Dance of deathly beauty: Shobana Jeyasingh’s Contagion

British Library, London
November 3, 2018

David Mead

The Spanish flu pandemic of 1918 is reckoned to have killed between 50 and 100 million people worldwide. That’s at least double the generally recognised total of civilian and military deaths in the First World War. Yet for so long the story of the virus was forgotten. Look around and there is a marked absence of memorials to those who died. Perhaps it was not understood. Perhaps the story of war is simply more compelling. Certainly, the virus didn’t lend itself to a narrative of heroism or sacrifice. It left no victors to write the history, only victims.

Shobana Jeyasingh’s Contagion commemorates the pandemic in an utterly captivating and 30 minutes of dance, made all the more powerful for the audience by most being seriously upclose.
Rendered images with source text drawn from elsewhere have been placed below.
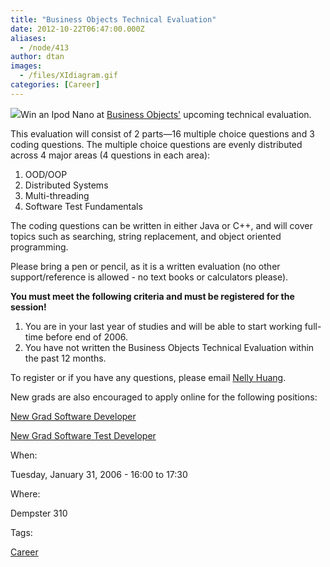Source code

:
 ```yaml
---
title: "Business Objects Technical Evaluation"
date: 2012-10-22T06:47:00.000Z
aliases:
  - /node/413
author: dtan
images:
  - /files/XIdiagram.gif
categories: [Career]
---
```


![](/files/XIdiagram.gif)Win an Ipod Nano at [Business Objects'](http://www.businessobjects.com) upcoming technical evaluation.

This evaluation will consist of 2 parts—16 multiple choice questions and 3 coding questions.
The multiple choice questions are evenly distributed across 4 major areas (4 questions in each area):

1.  OOD/OOP
2.  Distributed Systems
3.  Multi-threading
4.  Software Test Fundamentals

The coding questions can be written in either Java or C++, and will cover topics such as searching, string replacement, and object oriented programming.

Please bring a pen or pencil, as it is a written evaluation (no other support/reference is allowed - no text books or calculators please).

**You must meet the following criteria and must be registered for the session!**

1.  You are in your last year of studies and will be able to start working full-time before end of 2006.
2.  You have not written the Business Objects Technical Evaluation within the past 12 months.

To register or if you have any questions, please email [Nelly Huang](/cdn-cgi/l/email-protection#ce80aba2a2b7e086bbafa0a98eacbbbda7a0abbdbda1aca4abadbabde0ada1a3).

New grads are also encouraged to apply online for the following positions:

[New Grad Software Developer](http://www.recruitingcenter.net/clients/businessobjects/publicjobs/canada/controller.cfm?jbaction=JobProfile&Job_Id=13454&esid=az)

[New Grad Software Test Developer](http://www.recruitingcenter.net/clients/businessobjects/publicjobs/canada/controller.cfm?jbaction=JobProfile&Job_Id=13455&esid=az)

When: 

Tuesday, January 31, 2006 - 16:00 to 17:30

Where: 

Dempster 310

Tags: 

[Career](/career)
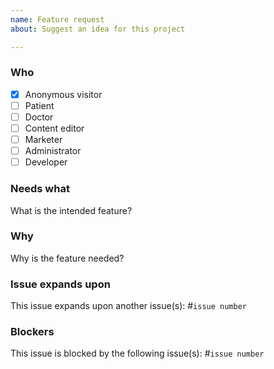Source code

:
```yaml
---
name: Feature request
about: Suggest an idea for this project

---
```


### Who

- [x] Anonymous visitor
- [ ] Patient
- [ ] Doctor
- [ ] Content editor
- [ ] Marketer
- [ ] Administrator
- [ ] Developer

### Needs what

What is the intended feature?

### Why

Why is the feature needed?

### Issue expands upon

This issue expands upon another issue(s): #`issue number`

### Blockers

This issue is blocked by the following issue(s): #`issue number`
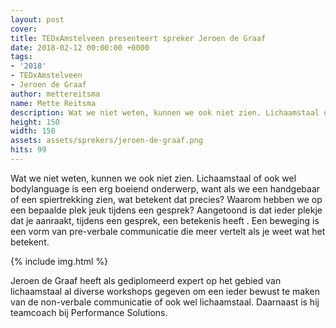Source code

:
 ```yaml
---
layout: post
cover:  
title: TEDxAmstelveen presenteert spreker Jeroen de Graaf
date: 2018-02-12 00:00:00 +0000
tags:
- '2018'
- TEDxAmstelveen
- Jeroen de Graaf
author: mettereitsma
name: Mette Reitsma
description: Wat we niet weten, kunnen we ook niet zien. Lichaamstaal of ook wel bodylanguage is een erg boeiend onderwerp, want als we een handgebaar of een spiertrekking zien, wat betekent dat precies?
height: 150
width: 150
assets: assets/sprekers/jeroen-de-graaf.png
hits: 99
---
```


Wat we niet weten, kunnen we ook niet zien. Lichaamstaal of ook wel bodylanguage is een erg boeiend onderwerp, want als we een handgebaar of een spiertrekking zien, wat betekent dat precies? Waarom hebben we op een bepaalde plek jeuk tijdens een gesprek? Aangetoond is dat ieder plekje dat je aanraakt, tijdens een gesprek, een betekenis heeft . Een beweging is een vorm van pre-verbale communicatie die meer vertelt als je weet wat het betekent.

{% include img.html %}

Jeroen de Graaf heeft als gediplomeerd expert op het gebied van lichaamstaal al diverse workshops gegeven om een ieder bewust te maken van de non-verbale communicatie of ook wel lichaamstaal. Daarnaast is hij teamcoach bij Performance Solutions.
A cascade of 24 rectangular white blocks fill the space. The rubble of war, fallen gravestones, hospital beds, mortuary slabs, read them as you will. They also provide a surface for Nina Dunn’s video designs that include magnified images of the virus and archive film from the Imperial War Museum.

Shobana Jeyasingh's ContagionPhoto Jane Hobson
Shobana Jeyasingh’s Contagion
Photo Jane Hobson

The choreography echoes the features of the flue. Dressed in Merle Hensel’s close-fitting off-white costumes that echo bandages, the eight dancers’ bodies constantly twist and contort, rise and fall. Arms are outstretched and appear to be trying to repel the unseen virus. We hear wheezing and see silent screams. There is some inventive partner work as they try to help each other but more than anything, there is a sense of helplessness, of the inevitable; and for many that’s precisely what death was once the flu had been contracted.

Colour slowly comes into the work: dark red, then purplish-red, then dark purple, reflecting the passage of the virus in the body. Among other symptoms, it caused a deep purple rash.

The use of headphones gives everyone watching a real immersive experience as they watch the suffering and listen to Graeme Miller’s soundscape that includes recordings of those who experienced the virus. Different accents and voices remind us that the flu was no respecter of ethnicity, nationality or place, although age was a factor in the chances of survival. Unusually, death rates were highest among young adults.

For all that the subject matter may be difficult, unpleasant even, Contagion is aesthetically stunning. The dance and the fabulous dancers have a haunting beauty that I guarantee will stay will anyone who sees the piece. It ends with them standing silent as we remember those who perished.

Contagion has now completed its tour, but it can still be viewed on YouTube.